Pompeyo sonrió con desgana.

– ¿Te preocupa la posibilidad de un atentado, centurión? Matar no es el estilo de Gordiano. ¿Verdad, Sabueso? -No esperó a que contestara y despidió al centurión y a sus hombres con un gesto seco-. Vamos, Sabueso. Supongo que querrás saludar a tu yerno después de haberte arrastrado por media Italia para verlo. No se me ocurre por qué. Nunca he conocido a nadie tan zopenco. No imagino cómo pude dar un montón de plata por él en otra época.

Respiré hondo.

– ¿Y mi informe, Magno?

Hizo una mueca.

– Aquí no. Ni ahora. ¿No ves que estoy con el agua al cuello? Guarda tu informe hasta que estemos sanos y salvos en el mar.

21

– ¡No puedo creerlo! ¡Es que no puedo creerlo!

– Davo, no me aprietes tanto… Me estás ahogando…

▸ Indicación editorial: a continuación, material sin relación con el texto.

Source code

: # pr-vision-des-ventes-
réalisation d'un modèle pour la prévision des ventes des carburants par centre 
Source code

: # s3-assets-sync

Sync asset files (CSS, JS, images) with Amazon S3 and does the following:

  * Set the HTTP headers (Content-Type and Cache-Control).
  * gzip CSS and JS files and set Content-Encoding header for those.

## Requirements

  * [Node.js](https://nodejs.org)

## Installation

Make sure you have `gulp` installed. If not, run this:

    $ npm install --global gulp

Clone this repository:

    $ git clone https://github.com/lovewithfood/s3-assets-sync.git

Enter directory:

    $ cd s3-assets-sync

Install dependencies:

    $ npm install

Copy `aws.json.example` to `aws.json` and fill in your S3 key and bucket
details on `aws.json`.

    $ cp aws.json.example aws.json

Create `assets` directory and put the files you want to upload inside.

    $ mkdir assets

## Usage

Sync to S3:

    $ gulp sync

– Lo siento. -Davo me soltó y dio un paso atrás. Me froté la mejilla, donde su cota de malla me había dejado una marca. Vestido totalmente de cuero y acero, su aspecto era tan impresionante como el abrazo que acababa de darme. Aun así, la amplia sonrisa que cruzaba su cara lo hacía parecer tan inofensivo como un niño.

– Es que no puedo creerlo -repitió, eufórico-. Has venido hasta Brindisi, cruzando montañas y todo. ¿Cómo has conseguido entrar en la ciudad?

– Es una larga historia, Davo. Ya te la contaré otro día.

Uno de los oficiales de Pompeyo dio un grito. Levantó el brazo y señaló un edificio alto que había al otro lado del foro. En el tejado había alguien corriendo de un lado para otro y agitando una antorcha.

Pompeyo entornó los ojos.

– Por Plutón, estabas en lo cierto. ¡Malditos pueblerinos! Está claro que es una señal para que César comience el ataque. Escribonio, ordena a un arquero que abata a ese hombre.

El oficial mencionado dio un paso adelante.

– Está fuera de tiro, mi general.

– Pues manda subir a alguien.

– Lo más seguro es que el camino del tejado esté bloqueado, mi general. Es una pérdida de tiempo…

– ¡Pues envía arqueros a un tejado cercano para que le disparen desde allí!

– Mi general, la evacuación ha comenzado. A estas horas los arqueros no…

– ¡No me importa! -lo interrumpió-. Mira a ese maldito mono, agitando la antorcha y riéndose de nosotros. ¡Los hombres de la plaza también lo ven, al igual que los bravos soldados apostados en la muralla! Es terrible para la moral de las tropas. Quiero a ese hombre muerto. ¡Y tráeme su mano, con la antorcha!

Escribonio reunió a unos cuantos arqueros, pero un momento después la orden de Pompeyo era ya impracticable. Todos los tejados de la ciudad se llenaron de civiles. Unos llevaban antorchas, otros danzaban a la luz de las mismas como si celebraran una fiesta. Pompeyo estaba furioso.

– ¡Malditos sean! Cuando vuelva a tomar Brindisi, quemaré la ciudad hasta los cimientos. ¡Y venderé a todos los hombres, mujeres y niños como esclavos! -Echó a andar de un lado para otro, sin apartar la mirada del oeste. Por encima de los tejados se veían las torres que flanqueaban la puerta de la ciudad-. Ingeniero Magio, ¿está bien bloqueada la puerta?

Un oficial dio un paso adelante.

– Desde luego que sí, mi general. Hay varias toneladas de escombros tras ella. No hay ariete capaz de echarla abajo. La única manera de que entren en la ciudad los hombres de César es saltando las murallas.